[Source texts of formatted documents]

=== Section Start ===

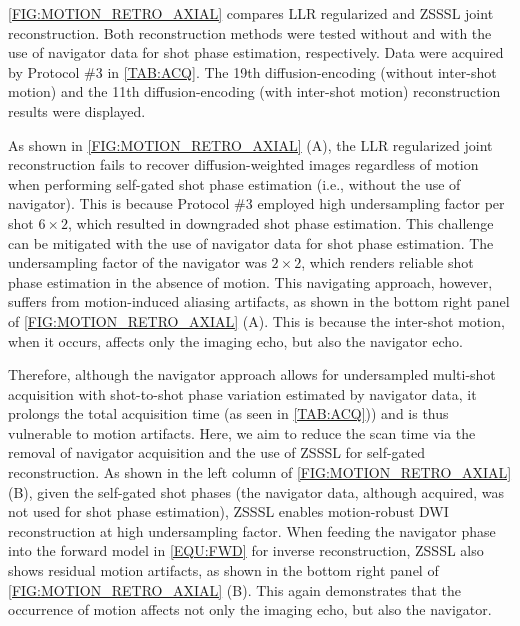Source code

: \documentclass[journal,twoside,web]{ieeecolor}
\begin{document}
	\cref{FIG:MOTION_RETRO_AXIAL} compares LLR regularized
	and ZSSSL joint reconstruction.
	Both reconstruction methods were tested
	without and with the use of navigator data
	for shot phase estimation, respectively.
	Data were acquired by Protocol \#3 in \cref{TAB:ACQ}.
	The 19th diffusion-encoding (without inter-shot motion)
	and the 11th diffusion-encoding (with inter-shot motion)
	reconstruction results were displayed.

	As shown in \cref{FIG:MOTION_RETRO_AXIAL} (A),
	the LLR regularized joint reconstruction
	fails to recover diffusion-weighted images regardless of motion
	when performing self-gated shot phase estimation
	(i.e., without the use of navigator).
	This is because Protocol \#3 employed high undersampling factor per shot $6 \times 2$,
	which resulted in downgraded shot phase estimation.
	This challenge can be mitigated with the use of navigator data for shot phase estimation.
	The undersampling factor of the navigator was $2 \times 2$,
	which renders reliable shot phase estimation in the absence of motion.
	This navigating approach, however, suffers from motion-induced aliasing artifacts,
	as shown in the bottom right panel of \cref{FIG:MOTION_RETRO_AXIAL} (A).
	This is because the inter-shot motion, when it occurs, affects only the imaging echo,
	but also the navigator echo.

	Therefore, although the navigator approach allows for
	undersampled multi-shot acquisition with
	shot-to-shot phase variation estimated by navigator data,
	it prolongs the total acquisition time (as seen in \cref{TAB:ACQ}))
	and is thus vulnerable to motion artifacts.
	Here, we aim to reduce the scan time via the removal of navigator acquisition
	and the use of ZSSSL for self-gated reconstruction.
	As shown in the left column of \cref{FIG:MOTION_RETRO_AXIAL} (B),
	given the self-gated shot phases
	(the navigator data, although acquired, was not used for shot phase estimation),
	ZSSSL enables motion-robust DWI reconstruction at high undersampling factor.
	When feeding the navigator phase into the forward model in \cref{EQU:FWD}
	for inverse reconstruction, ZSSSL also shows residual motion artifacts,
	as shown in the bottom right panel of \cref{FIG:MOTION_RETRO_AXIAL} (B).
	This again demonstrates that
	the occurrence of motion affects not only the imaging echo,
	but also the navigator.
\end{document}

=== Section End ===

* [Exercise]: Please write out all the entries above again exactly as they appear, skipping any images.

* [Response to the task]:
Source code

: \documentclass[journal,twoside,web]{ieeecolor}
\begin{document}
	\cref{FIG:MOTION_RETRO_AXIAL} compares LLR regularized
	and ZSSSL joint reconstruction.
	Both reconstruction methods were tested
	without and with the use of navigator data
	for shot phase estimation, respectively.
	Data were acquired by Protocol \#3 in \cref{TAB:ACQ}.
	The 19th diffusion-encoding (without inter-shot motion)
	and the 11th diffusion-encoding (with inter-shot motion)
	reconstruction results were displayed.

	As shown in \cref{FIG:MOTION_RETRO_AXIAL} (A),
	the LLR regularized joint reconstruction
	fails to recover diffusion-weighted images regardless of motion
	when performing self-gated shot phase estimation
	(i.e., without the use of navigator).
	This is because Protocol \#3 employed high undersampling factor per shot $6 \times 2$,
	which resulted in downgraded shot phase estimation.
	This challenge can be mitigated with the use of navigator data for shot phase estimation.
	The undersampling factor of the navigator was $2 \times 2$,
	which renders reliable shot phase estimation in the absence of motion.
	This navigating approach, however, suffers from motion-induced aliasing artifacts,
	as shown in the bottom right panel of \cref{FIG:MOTION_RETRO_AXIAL} (A).
	This is because the inter-shot motion, when it occurs, affects only the imaging echo,
	but also the navigator echo.

	Therefore, although the navigator approach allows for
	undersampled multi-shot acquisition with
	shot-to-shot phase variation estimated by navigator data,
	it prolongs the total acquisition time (as seen in \cref{TAB:ACQ}))
	and is thus vulnerable to motion artifacts.
	Here, we aim to reduce the scan time via the removal of navigator acquisition
	and the use of ZSSSL for self-gated reconstruction.
	As shown in the left column of \cref{FIG:MOTION_RETRO_AXIAL} (B),
	given the self-gated shot phases
	(the navigator data, although acquired, was not used for shot phase estimation),
	ZSSSL enables motion-robust DWI reconstruction at high undersampling factor.
	When feeding the navigator phase into the forward model in \cref{EQU:FWD}
	for inverse reconstruction, ZSSSL also shows residual motion artifacts,
	as shown in the bottom right panel of \cref{FIG:MOTION_RETRO_AXIAL} (B).
	This again demonstrates that
	the occurrence of motion affects not only the imaging echo,
	but also the navigator.
\end{document}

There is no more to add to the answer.